Collected data
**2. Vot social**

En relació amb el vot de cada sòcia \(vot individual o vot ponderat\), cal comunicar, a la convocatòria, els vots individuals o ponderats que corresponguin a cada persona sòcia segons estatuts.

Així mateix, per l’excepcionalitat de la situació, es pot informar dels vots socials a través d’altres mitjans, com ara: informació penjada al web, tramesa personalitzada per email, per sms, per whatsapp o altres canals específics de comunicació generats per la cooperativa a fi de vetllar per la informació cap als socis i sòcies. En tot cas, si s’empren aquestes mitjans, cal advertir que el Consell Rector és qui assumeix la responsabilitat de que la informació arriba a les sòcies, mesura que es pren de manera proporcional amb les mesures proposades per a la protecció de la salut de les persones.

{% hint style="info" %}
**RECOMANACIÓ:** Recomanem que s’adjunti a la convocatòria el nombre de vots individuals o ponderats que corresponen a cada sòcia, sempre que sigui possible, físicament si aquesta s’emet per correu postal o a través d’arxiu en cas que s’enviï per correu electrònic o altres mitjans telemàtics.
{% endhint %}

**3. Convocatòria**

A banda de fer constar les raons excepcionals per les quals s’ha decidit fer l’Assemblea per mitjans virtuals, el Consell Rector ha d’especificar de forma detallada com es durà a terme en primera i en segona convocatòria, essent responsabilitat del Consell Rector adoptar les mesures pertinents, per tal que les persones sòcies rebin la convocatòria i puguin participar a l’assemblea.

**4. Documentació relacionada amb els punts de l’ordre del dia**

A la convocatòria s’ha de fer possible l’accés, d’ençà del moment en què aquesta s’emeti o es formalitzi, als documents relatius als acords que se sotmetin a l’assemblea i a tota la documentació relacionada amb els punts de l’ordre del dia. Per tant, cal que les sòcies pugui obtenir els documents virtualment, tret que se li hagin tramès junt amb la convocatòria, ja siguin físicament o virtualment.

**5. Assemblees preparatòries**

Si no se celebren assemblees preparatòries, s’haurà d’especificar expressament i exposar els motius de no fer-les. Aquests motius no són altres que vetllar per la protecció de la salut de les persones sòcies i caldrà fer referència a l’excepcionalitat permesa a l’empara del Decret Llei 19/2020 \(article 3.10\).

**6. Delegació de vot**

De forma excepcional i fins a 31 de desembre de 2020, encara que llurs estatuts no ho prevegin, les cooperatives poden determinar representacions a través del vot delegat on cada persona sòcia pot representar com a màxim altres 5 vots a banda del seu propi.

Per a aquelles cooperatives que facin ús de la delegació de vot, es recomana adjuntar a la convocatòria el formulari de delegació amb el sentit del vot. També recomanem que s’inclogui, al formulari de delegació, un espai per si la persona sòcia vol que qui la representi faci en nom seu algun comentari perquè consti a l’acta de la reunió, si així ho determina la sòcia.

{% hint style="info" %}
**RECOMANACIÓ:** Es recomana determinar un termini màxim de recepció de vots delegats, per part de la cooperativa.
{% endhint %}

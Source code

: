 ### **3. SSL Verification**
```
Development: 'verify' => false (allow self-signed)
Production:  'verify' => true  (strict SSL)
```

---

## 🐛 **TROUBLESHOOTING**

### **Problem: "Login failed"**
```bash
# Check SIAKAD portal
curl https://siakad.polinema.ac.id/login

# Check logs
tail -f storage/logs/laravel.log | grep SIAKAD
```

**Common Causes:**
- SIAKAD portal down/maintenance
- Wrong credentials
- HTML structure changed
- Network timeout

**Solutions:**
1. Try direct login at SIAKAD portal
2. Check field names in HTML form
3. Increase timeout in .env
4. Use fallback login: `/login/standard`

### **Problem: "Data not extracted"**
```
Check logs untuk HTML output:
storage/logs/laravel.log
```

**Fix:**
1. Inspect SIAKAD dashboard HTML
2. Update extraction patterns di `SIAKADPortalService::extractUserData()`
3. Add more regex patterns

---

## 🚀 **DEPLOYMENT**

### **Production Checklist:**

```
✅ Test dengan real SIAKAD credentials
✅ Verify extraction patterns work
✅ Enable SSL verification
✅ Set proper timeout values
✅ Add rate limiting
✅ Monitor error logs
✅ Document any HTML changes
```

# Problem
All lines that hold the word "laravel" should be copied from the data.

# Solved problem
tail -f storage/logs/laravel.log | grep SIAKAD
storage/logs/laravel.log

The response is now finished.